Cwlondon: It is both.:) Great speaker but current prices include the hype factor.

As others have said, Spendor S3/5 or an offering from Harbeth would be just as good but fairly priced.

I listened to LS3/5a many years ago and chose Spendor BC-1 instead. That's another great speaker from yesteryear, often available quite cheaply.

If you are not into nostalgia, then decide the speaker size and budget, and just get the best match you can find.
I bought mine in 79, and I had them rebuildt in 03 by a friend of mine, It has been used with a Cord amp 150 w and Tandberg 3000 series for som yars. Today i am using a Roxan 150 w Amp. together with Pro Ace B2/50 subwoofer and they still sounds great. Frank in Oslo
I used LS3/5a speakers from 1976 - 2001 continuously, in either primary or secondary systems. They certainly stand as one of the landmark speakers of post-war audio history with longevity and relevance matched by few others. How do they stand up against current monitors? It depends on your frame of reference.

Like Quad ESL-57s and Apogees, the LS3/5a won its reputation on vocal fidelity and in this respect it was and remains exceptional with respect to human tone, its communication of expression and its general sweetness. Also, the original 15ohm impedance was beneficial to the sound of most solid state amplifiers. So while a tube amp really was needed to make them sing, the LS3/5a was a speaker that could make most solid state amps sound much more expressive than their performance and design otherwise led you to expect. They were one of the first speakers to demonstrate the imaging that could be achieved by a near-point-source speaker, and they made the case for very stiff cabinets.

The tonal excellence of the LS3/5a is compromised by its dynamic compression and some people found the euphonic bass bump that was engineered into the speaker to improve the listener's perception of full-range performance to be annoying. The LS3/5a was a fully engineered system with every aspect of its manufacture considered in the intended outcome. Drivers were KEF B110 with bextrene cones, advanced for 1971, and KEF T27 soft dome tweeters. There is a 15 element crossover playing traffic cop on the routing of signal to the drivers. The cabinets were specific density birch ply, if I recall correctly, and even the grill and the felt strips isolating the tweeter were critical to the sound. One thing often neglected in the equation were stands. For most of this speaker's life, stands were not very well conceived or made. I got a nice surprise around 1998 when I got a pair of Osiris stands for them, filled with shot and sand. I found a distinctly elevated level of performance compared to any stand I'd been able to find in the prior 22 years of using this speaker.

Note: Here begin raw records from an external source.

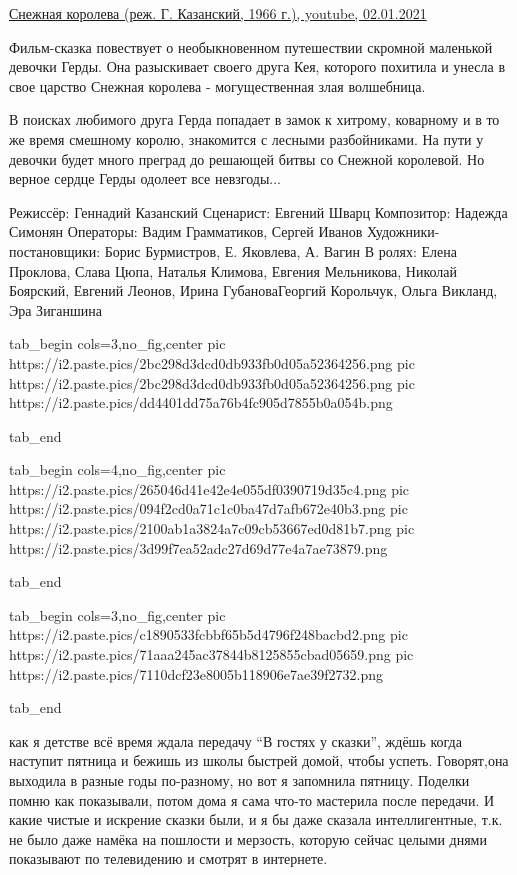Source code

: \begin{itemize}
\href{https://youtu.be/_XiBoSZwKUw}{%
Снежная королева (реж. Г. Казанский, 1966 г.), youtube, 02.01.2021%
}


Фильм-сказка повествует о необыкновенном путешествии скромной маленькой девочки
Герды. Она разыскивает своего друга Кея, которого похитила и унесла в свое
царство Снежная королева - могущественная злая волшебница.

В поисках любимого друга Герда попадает в замок к хитрому, коварному и в то же
время смешному королю, знакомится с лесными разбойниками. На пути у девочки
будет много преград до решающей битвы со Снежной королевой. Но верное сердце
Герды одолеет все невзгоды...

\obeycr
Режиссёр: Геннадий Казанский
Сценарист: Евгений Шварц
Композитор: Надежда Симонян
Операторы: Вадим Грамматиков, Сергей Иванов
Художники-постановщики: Борис Бурмистров, Е. Яковлева, А. Вагин 
В ролях: Елена Проклова, Слава Цюпа, Наталья Климова, Евгения Мельникова, Николай Боярский, Евгений Леонов, Ирина ГубановаГеоргий Корольчук, Ольга Викланд, Эра Зиганшина
\restorecr

\ifcmt
  tab_begin cols=3,no_fig,center
		pic https://i2.paste.pics/2bc298d3dcd0db933fb0d05a52364256.png
		pic https://i2.paste.pics/2bc298d3dcd0db933fb0d05a52364256.png
		pic https://i2.paste.pics/dd4401dd75a76b4fc905d7855b0a054b.png

  tab_end

  tab_begin cols=4,no_fig,center
		pic https://i2.paste.pics/265046d41e42e4e055df0390719d35c4.png
		pic https://i2.paste.pics/094f2cd0a71c1c0ba47d7afb672e40b3.png
		pic https://i2.paste.pics/2100ab1a3824a7c09cb53667ed0d81b7.png
		pic https://i2.paste.pics/3d99f7ea52adc27d69d77e4a7ae73879.png

  tab_end

  tab_begin cols=3,no_fig,center
		pic https://i2.paste.pics/c1890533fcbbf65b5d4796f248bacbd2.png
		pic https://i2.paste.pics/71aaa245ac37844b8125855cbad05659.png
		pic https://i2.paste.pics/7110dcf23e8005b118906e7ae39f2732.png

  tab_end
\fi


\begin{multicols}{2}

как я детстве всё время ждала передачу \enquote{В гостях у сказки}, ждёшь когда
наступит пятница и бежишь из школы быстрей домой, чтобы успеть. Говорят,она
выходила в разные годы по-разному, но вот я запомнила пятницу. Поделки помню
как показывали, потом дома я сама что-то мастерила после передачи. И какие
чистые и искрение сказки были, и я бы даже сказала интеллигентные, т.к. не было
даже намёка на пошлости и мерзость, которую сейчас целыми днями показывают по
телевидению и смотрят в интернете.


\end{multicols}
\end{itemize}
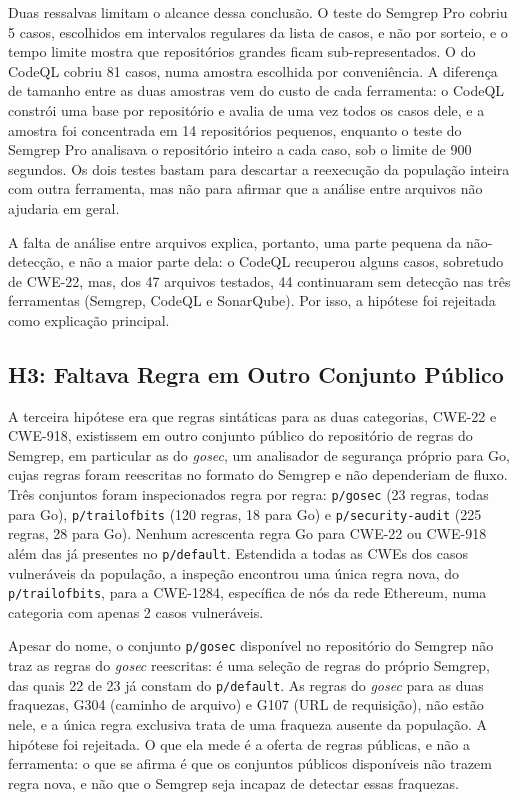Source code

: Duas ressalvas limitam o alcance dessa conclusão. O teste do Semgrep Pro cobriu 5 casos, escolhidos em intervalos regulares da lista de casos, e não por sorteio, e o tempo limite mostra que repositórios grandes ficam sub-representados. O do CodeQL cobriu 81 casos, numa amostra escolhida por conveniência. A diferença de tamanho entre as duas amostras vem do custo de cada ferramenta: o CodeQL constrói uma base por repositório e avalia de uma vez todos os casos dele, e a amostra foi concentrada em 14 repositórios pequenos, enquanto o teste do Semgrep Pro analisava o repositório inteiro a cada caso, sob o limite de 900 segundos. Os dois testes bastam para descartar a reexecução da população inteira com outra ferramenta, mas não para afirmar que a análise entre arquivos não ajudaria em geral.

A falta de análise entre arquivos explica, portanto, uma parte pequena da não-detecção, e não a maior parte dela: o CodeQL recuperou alguns casos, sobretudo de CWE-22, mas, dos 47 arquivos testados, 44 continuaram sem detecção nas três ferramentas (Semgrep, CodeQL e SonarQube). Por isso, a hipótese foi rejeitada como explicação principal.

\subsection{H3: Faltava Regra em Outro Conjunto Público}
\label{subsec:h3}

A terceira hipótese era que regras sintáticas para as duas categorias, CWE-22 e CWE-918, existissem em outro conjunto público do repositório de regras do Semgrep, em particular as do \textit{gosec}, um analisador de segurança próprio para Go, cujas regras foram reescritas no formato do Semgrep e não dependeriam de fluxo. Três conjuntos foram inspecionados regra por regra: \texttt{p/gosec} (23 regras, todas para Go), \texttt{p/trailofbits} (120 regras, 18 para Go) e \texttt{p/security-audit} (225 regras, 28 para Go). Nenhum acrescenta regra Go para CWE-22 ou CWE-918 além das já presentes no \texttt{p/default}. Estendida a todas as CWEs dos casos vulneráveis da população, a inspeção encontrou uma única regra nova, do \texttt{p/trailofbits}, para a CWE-1284, específica de nós da rede Ethereum, numa categoria com apenas 2 casos vulneráveis.

Apesar do nome, o conjunto \texttt{p/gosec} disponível no repositório do Semgrep não traz as regras do \textit{gosec} reescritas: é uma seleção de regras do próprio Semgrep, das quais 22 de 23 já constam do \texttt{p/default}. As regras do \textit{gosec} para as duas fraquezas, G304 (caminho de arquivo) e G107 (URL de requisição), não estão nele, e a única regra exclusiva trata de uma fraqueza ausente da população. A hipótese foi rejeitada. O que ela mede é a oferta de regras públicas, e não a ferramenta: o que se afirma é que os conjuntos públicos disponíveis não trazem regra nova, e não que o Semgrep seja incapaz de detectar essas fraquezas.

There are modern speakers that will outperform the LS3/5a in nearly every respect, and yet matching its midrange vocal expression is elusive even for those contenders. The Spendor S3/5 and S3/5se are both generally superior but not equally magical. Certainly their bass has more definition and discipline, and their dynamic performance is better. The larger Silverline SR16 sounds more like the LS3/5a midrange, and goes deeper, is more efficient and dynamic, but in its larger size gives up some of the uncanny imagining of the tiny Brit.

The big difference between what is possible now vs. when the LS3/5a was designed is primarily realized when you compare it with a newer breakthrough, which is the Zu full range driver. This allows you to hear a tonally rich and accurate speaker with excellent vocal expression, without the amp forcing the signal through a crossover, let alone a 15 element passive circuit. Prior full range drivers could not deliver any semblance of the BBC's midrange accuracy without annoying shout. The Zu driver can. So, at adimittedly more cost and larger size, a pair of $1700 Zu Tones will make the LS3/5a sound dated, and the presence of its dynamic constriction will suddenly seem unacceptably annoying and distracting.

However, if all you ever compare an LS3/5a to is other midget two-ways with complex crossovers, then it will remain competitive, though clearly more colored than, say, the Spendor update or, tellingly, the MUCH more expensive and excellent Sonus Faber Cremona Auditor. While the Spendor is the closest modern equivalent, I consider the "voiced" Cremona Auditor the 21st century spiritual equivalent to the LS3/5a in terms of emotional projection in domestic circumstances. However, at 4ohms, the Cremona Auditor demands a much more capable amp to sound good. The LS3/5a, in later 11ohm or preferred older 15 ohm form, makes alot of mediocre amps perfectly usable again.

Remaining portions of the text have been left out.